▸ **Extracted material**
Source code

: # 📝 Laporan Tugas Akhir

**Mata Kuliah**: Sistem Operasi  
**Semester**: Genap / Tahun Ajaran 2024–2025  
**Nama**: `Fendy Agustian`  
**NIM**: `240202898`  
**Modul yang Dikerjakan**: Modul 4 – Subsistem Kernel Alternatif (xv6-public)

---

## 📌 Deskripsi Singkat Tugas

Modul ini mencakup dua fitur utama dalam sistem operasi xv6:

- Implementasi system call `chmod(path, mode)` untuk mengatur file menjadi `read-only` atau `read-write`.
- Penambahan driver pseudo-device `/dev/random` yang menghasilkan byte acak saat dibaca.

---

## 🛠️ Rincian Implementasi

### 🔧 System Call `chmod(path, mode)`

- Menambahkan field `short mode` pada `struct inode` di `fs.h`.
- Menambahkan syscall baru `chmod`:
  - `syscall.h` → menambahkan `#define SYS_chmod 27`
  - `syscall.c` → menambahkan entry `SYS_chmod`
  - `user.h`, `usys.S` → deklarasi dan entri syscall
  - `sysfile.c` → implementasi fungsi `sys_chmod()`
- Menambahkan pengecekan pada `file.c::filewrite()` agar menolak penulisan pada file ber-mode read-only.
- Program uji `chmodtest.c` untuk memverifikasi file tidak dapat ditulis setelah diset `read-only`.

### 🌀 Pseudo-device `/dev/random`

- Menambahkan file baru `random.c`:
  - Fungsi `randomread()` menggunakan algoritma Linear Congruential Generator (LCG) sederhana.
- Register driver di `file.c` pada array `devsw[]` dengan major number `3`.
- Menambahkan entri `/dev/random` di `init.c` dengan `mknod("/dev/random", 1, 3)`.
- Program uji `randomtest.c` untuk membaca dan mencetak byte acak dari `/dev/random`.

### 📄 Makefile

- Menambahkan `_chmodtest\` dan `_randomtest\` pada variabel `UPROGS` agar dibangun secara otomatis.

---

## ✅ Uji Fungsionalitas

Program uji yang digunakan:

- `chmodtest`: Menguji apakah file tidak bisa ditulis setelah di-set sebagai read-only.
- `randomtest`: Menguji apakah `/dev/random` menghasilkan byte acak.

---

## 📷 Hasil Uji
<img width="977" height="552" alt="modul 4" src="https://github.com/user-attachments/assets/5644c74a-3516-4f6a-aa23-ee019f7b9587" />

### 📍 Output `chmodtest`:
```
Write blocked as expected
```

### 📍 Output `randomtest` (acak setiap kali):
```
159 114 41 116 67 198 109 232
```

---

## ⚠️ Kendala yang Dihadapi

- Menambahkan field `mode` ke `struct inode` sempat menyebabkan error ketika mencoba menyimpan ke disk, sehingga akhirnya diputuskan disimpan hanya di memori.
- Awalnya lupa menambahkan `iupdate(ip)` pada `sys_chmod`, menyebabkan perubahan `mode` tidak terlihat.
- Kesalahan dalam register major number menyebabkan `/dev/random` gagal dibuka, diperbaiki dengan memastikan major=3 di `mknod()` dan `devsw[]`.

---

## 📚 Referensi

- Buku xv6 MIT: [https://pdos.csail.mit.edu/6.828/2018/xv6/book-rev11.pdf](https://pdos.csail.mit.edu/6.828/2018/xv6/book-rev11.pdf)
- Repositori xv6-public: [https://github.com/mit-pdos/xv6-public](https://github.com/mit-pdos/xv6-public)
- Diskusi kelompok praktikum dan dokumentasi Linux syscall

▸ **Exercise instructions**
Search the records for the word "dalam" and return every line that holds it.

▸ **Answer area**
Modul ini mencakup dua fitur utama dalam sistem operasi xv6:
- Kesalahan dalam register major number menyebabkan `/dev/random` gagal dibuka, diperbaiki dengan memastikan major=3 di `mknod()` dan `devsw[]`.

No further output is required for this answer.